> Records from a collection
□ □ □
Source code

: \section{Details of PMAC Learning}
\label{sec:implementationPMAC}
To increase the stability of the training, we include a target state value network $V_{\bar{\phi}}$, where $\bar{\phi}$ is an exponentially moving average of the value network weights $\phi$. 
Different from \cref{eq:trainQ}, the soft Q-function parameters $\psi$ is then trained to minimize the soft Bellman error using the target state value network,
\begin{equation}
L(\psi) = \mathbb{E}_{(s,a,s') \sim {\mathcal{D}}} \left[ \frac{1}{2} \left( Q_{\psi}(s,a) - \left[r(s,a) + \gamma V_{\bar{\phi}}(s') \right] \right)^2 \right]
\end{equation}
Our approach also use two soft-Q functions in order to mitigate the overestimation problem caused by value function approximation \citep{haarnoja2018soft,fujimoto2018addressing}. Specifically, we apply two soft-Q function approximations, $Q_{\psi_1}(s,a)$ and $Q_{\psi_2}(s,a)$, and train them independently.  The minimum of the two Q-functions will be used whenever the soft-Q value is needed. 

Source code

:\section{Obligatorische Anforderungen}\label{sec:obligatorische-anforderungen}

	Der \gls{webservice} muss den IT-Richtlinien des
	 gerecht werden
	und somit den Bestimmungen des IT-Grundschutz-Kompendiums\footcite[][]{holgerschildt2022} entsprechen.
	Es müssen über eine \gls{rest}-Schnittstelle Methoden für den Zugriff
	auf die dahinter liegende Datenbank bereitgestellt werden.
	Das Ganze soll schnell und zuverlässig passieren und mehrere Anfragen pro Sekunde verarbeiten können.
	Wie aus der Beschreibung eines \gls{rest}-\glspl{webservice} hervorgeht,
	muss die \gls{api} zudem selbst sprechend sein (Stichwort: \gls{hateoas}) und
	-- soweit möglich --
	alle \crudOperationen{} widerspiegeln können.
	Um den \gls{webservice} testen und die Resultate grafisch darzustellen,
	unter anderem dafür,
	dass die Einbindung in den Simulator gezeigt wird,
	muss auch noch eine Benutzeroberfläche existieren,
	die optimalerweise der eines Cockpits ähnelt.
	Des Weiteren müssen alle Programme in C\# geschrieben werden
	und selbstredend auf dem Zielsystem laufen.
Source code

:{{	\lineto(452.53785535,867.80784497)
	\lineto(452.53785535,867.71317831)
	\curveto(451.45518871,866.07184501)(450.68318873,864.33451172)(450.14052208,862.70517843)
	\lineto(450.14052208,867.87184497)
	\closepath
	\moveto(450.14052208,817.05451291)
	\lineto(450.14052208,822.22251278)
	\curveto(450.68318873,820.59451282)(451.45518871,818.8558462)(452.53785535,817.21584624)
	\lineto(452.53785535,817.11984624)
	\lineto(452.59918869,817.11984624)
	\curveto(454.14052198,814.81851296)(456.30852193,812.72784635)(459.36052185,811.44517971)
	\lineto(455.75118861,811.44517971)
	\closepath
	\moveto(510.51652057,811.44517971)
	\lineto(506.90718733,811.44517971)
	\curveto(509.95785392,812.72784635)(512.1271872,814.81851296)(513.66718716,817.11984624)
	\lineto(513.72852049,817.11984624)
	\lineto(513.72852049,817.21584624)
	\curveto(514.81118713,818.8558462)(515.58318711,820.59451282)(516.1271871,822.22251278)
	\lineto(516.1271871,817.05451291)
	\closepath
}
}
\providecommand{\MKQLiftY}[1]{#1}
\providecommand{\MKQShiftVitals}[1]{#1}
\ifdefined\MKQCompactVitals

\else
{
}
□ □ □
> Work to complete
The answer must be an exact copy of every record above.

> Your solution
Source code

: \section{Details of PMAC Learning}
\label{sec:implementationPMAC}
To increase the stability of the training, we include a target state value network $V_{\bar{\phi}}$, where $\bar{\phi}$ is an exponentially moving average of the value network weights $\phi$. 
Different from \cref{eq:trainQ}, the soft Q-function parameters $\psi$ is then trained to minimize the soft Bellman error using the target state value network,
\begin{equation}
L(\psi) = \mathbb{E}_{(s,a,s') \sim {\mathcal{D}}} \left[ \frac{1}{2} \left( Q_{\psi}(s,a) - \left[r(s,a) + \gamma V_{\bar{\phi}}(s') \right] \right)^2 \right]
\end{equation}
Our approach also use two soft-Q functions in order to mitigate the overestimation problem caused by value function approximation \citep{haarnoja2018soft,fujimoto2018addressing}. Specifically, we apply two soft-Q function approximations, $Q_{\psi_1}(s,a)$ and $Q_{\psi_2}(s,a)$, and train them independently.  The minimum of the two Q-functions will be used whenever the soft-Q value is needed. 

Source code

:\section{Obligatorische Anforderungen}\label{sec:obligatorische-anforderungen}

	Der \gls{webservice} muss den IT-Richtlinien des
	 gerecht werden
	und somit den Bestimmungen des IT-Grundschutz-Kompendiums\footcite[][]{holgerschildt2022} entsprechen.
	Es müssen über eine \gls{rest}-Schnittstelle Methoden für den Zugriff
	auf die dahinter liegende Datenbank bereitgestellt werden.
	Das Ganze soll schnell und zuverlässig passieren und mehrere Anfragen pro Sekunde verarbeiten können.
	Wie aus der Beschreibung eines \gls{rest}-\glspl{webservice} hervorgeht,
	muss die \gls{api} zudem selbst sprechend sein (Stichwort: \gls{hateoas}) und
	-- soweit möglich --
	alle \crudOperationen{} widerspiegeln können.
	Um den \gls{webservice} testen und die Resultate grafisch darzustellen,
	unter anderem dafür,
	dass die Einbindung in den Simulator gezeigt wird,
	muss auch noch eine Benutzeroberfläche existieren,
	die optimalerweise der eines Cockpits ähnelt.
	Des Weiteren müssen alle Programme in C\# geschrieben werden
	und selbstredend auf dem Zielsystem laufen.
Source code

:{{	\lineto(452.53785535,867.80784497)
	\lineto(452.53785535,867.71317831)
	\curveto(451.45518871,866.07184501)(450.68318873,864.33451172)(450.14052208,862.70517843)
	\lineto(450.14052208,867.87184497)
	\closepath
	\moveto(450.14052208,817.05451291)
	\lineto(450.14052208,822.22251278)
	\curveto(450.68318873,820.59451282)(451.45518871,818.8558462)(452.53785535,817.21584624)
	\lineto(452.53785535,817.11984624)
	\lineto(452.59918869,817.11984624)
	\curveto(454.14052198,814.81851296)(456.30852193,812.72784635)(459.36052185,811.44517971)
	\lineto(455.75118861,811.44517971)
	\closepath
	\moveto(510.51652057,811.44517971)
	\lineto(506.90718733,811.44517971)
	\curveto(509.95785392,812.72784635)(512.1271872,814.81851296)(513.66718716,817.11984624)
	\lineto(513.72852049,817.11984624)
	\lineto(513.72852049,817.21584624)
	\curveto(514.81118713,818.8558462)(515.58318711,820.59451282)(516.1271871,822.22251278)
	\lineto(516.1271871,817.05451291)
	\closepath
}
}
\providecommand{\MKQLiftY}[1]{#1}
\providecommand{\MKQShiftVitals}[1]{#1}
\ifdefined\MKQCompactVitals

\else
{
}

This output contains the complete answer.